▶ _EXERCISE INSTRUCTIONS_: Scan the material and copy every line in which "your" appears.

▶ _AVAILABLE DATA_:

----

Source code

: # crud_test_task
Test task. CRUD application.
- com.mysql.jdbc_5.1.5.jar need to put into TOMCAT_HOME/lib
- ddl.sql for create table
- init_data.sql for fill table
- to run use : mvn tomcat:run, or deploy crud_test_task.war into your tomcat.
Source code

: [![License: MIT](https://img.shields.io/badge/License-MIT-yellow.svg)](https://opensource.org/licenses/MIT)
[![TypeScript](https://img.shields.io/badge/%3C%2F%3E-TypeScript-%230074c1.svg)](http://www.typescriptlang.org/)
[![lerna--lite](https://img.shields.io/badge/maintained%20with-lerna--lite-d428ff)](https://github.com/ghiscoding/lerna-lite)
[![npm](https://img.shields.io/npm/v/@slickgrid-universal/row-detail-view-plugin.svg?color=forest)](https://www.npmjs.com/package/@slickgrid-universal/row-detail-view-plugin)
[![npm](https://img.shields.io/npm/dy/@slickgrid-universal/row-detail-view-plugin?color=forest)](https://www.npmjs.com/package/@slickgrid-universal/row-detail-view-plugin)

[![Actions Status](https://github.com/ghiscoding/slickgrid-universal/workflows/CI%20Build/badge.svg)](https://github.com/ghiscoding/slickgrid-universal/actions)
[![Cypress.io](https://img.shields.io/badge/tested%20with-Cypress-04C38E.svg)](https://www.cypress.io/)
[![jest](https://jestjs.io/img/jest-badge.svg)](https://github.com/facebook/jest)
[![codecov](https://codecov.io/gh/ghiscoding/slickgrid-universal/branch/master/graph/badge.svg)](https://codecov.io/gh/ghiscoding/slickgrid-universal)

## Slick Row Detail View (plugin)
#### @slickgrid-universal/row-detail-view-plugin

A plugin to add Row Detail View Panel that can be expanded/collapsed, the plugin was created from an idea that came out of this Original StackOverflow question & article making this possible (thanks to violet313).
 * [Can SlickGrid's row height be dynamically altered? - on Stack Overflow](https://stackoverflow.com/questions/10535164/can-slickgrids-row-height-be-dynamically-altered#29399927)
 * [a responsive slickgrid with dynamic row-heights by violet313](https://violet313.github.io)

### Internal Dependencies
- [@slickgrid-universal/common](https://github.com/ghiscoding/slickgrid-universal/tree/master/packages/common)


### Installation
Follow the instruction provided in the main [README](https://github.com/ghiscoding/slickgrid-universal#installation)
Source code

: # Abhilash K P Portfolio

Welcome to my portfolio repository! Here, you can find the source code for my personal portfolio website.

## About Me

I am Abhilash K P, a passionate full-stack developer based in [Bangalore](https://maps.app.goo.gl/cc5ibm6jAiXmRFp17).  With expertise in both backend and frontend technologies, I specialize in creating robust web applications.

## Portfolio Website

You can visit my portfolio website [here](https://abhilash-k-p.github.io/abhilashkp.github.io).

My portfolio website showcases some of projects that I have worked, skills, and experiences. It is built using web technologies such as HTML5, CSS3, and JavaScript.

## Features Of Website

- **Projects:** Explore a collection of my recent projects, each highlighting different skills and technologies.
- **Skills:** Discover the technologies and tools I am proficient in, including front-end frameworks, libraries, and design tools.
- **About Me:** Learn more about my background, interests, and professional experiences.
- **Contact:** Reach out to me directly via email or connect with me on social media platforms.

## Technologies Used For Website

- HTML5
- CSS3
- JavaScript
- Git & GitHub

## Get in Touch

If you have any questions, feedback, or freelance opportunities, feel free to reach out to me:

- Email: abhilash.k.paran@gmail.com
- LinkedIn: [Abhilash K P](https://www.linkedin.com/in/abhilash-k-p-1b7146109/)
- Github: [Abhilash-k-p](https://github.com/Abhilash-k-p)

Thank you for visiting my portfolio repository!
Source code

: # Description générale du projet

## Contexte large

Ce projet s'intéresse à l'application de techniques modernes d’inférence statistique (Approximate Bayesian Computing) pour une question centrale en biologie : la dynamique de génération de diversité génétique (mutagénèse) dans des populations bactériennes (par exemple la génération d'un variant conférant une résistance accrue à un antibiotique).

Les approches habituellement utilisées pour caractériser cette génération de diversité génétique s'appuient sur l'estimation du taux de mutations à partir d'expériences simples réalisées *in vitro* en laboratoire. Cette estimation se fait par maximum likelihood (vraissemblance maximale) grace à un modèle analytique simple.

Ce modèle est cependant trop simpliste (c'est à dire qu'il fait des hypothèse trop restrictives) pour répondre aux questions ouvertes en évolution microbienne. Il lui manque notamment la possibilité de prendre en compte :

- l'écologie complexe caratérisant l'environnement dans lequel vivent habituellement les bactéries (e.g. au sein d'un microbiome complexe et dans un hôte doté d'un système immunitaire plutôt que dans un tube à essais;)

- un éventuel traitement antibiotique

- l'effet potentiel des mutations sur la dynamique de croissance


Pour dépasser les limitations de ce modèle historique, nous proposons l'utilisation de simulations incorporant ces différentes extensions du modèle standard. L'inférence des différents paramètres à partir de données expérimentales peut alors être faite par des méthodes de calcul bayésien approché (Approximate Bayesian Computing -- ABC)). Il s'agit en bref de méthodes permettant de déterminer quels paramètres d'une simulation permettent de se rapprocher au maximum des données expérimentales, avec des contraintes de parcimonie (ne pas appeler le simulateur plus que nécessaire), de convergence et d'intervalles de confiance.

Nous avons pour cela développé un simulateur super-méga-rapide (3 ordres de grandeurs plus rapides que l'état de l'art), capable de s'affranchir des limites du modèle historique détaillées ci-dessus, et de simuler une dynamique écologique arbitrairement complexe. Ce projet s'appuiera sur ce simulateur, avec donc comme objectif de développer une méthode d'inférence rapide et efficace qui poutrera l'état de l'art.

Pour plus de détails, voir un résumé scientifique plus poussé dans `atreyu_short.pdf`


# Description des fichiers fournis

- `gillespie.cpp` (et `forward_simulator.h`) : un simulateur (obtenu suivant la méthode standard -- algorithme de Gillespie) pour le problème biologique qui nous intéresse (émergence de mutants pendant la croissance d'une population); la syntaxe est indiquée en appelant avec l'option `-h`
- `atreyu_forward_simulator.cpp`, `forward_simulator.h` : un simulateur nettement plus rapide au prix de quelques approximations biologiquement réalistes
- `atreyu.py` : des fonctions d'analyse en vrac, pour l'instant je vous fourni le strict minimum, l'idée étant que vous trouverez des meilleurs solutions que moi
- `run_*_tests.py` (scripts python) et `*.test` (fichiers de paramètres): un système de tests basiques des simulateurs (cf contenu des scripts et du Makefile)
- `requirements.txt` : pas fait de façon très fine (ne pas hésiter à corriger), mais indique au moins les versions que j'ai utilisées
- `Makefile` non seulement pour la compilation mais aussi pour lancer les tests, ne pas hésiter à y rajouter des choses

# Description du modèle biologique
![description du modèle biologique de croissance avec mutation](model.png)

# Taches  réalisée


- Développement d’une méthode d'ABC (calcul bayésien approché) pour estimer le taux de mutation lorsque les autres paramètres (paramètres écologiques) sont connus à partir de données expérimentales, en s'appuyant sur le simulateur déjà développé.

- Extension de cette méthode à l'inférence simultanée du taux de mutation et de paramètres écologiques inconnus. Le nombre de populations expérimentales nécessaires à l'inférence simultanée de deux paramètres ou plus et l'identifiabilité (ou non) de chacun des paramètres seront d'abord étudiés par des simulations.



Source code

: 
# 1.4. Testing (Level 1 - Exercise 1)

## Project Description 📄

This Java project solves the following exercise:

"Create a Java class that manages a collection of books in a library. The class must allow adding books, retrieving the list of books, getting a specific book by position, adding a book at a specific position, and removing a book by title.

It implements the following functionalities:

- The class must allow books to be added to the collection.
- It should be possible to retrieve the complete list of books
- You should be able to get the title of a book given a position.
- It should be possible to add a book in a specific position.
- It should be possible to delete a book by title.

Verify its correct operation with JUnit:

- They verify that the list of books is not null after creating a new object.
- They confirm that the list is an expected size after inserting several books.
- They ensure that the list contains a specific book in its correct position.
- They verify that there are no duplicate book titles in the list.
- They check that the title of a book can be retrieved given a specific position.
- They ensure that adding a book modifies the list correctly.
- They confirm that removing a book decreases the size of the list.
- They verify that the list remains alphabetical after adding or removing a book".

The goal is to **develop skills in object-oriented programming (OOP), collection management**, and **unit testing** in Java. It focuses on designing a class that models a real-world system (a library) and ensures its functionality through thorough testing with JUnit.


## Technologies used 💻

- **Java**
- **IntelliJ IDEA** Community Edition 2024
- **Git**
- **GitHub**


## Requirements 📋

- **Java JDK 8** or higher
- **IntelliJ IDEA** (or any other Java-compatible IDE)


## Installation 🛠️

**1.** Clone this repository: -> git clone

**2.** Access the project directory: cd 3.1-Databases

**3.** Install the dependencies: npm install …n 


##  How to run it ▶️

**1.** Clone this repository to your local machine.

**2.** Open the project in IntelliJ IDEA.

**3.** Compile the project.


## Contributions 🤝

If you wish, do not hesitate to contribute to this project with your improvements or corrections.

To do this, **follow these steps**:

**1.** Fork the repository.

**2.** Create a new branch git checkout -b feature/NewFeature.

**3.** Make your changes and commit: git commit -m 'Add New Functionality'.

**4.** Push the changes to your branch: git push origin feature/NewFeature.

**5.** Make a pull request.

----

▶ _SOLVED PROBLEM_:
- to run use : mvn tomcat:run, or deploy crud_test_task.war into your tomcat.
**1.** Clone this repository to your local machine.
If you wish, do not hesitate to contribute to this project with your improvements or corrections.
**3.** Make your changes and commit: git commit -m 'Add New Functionality'.
**4.** Push the changes to your branch: git push origin feature/NewFeature.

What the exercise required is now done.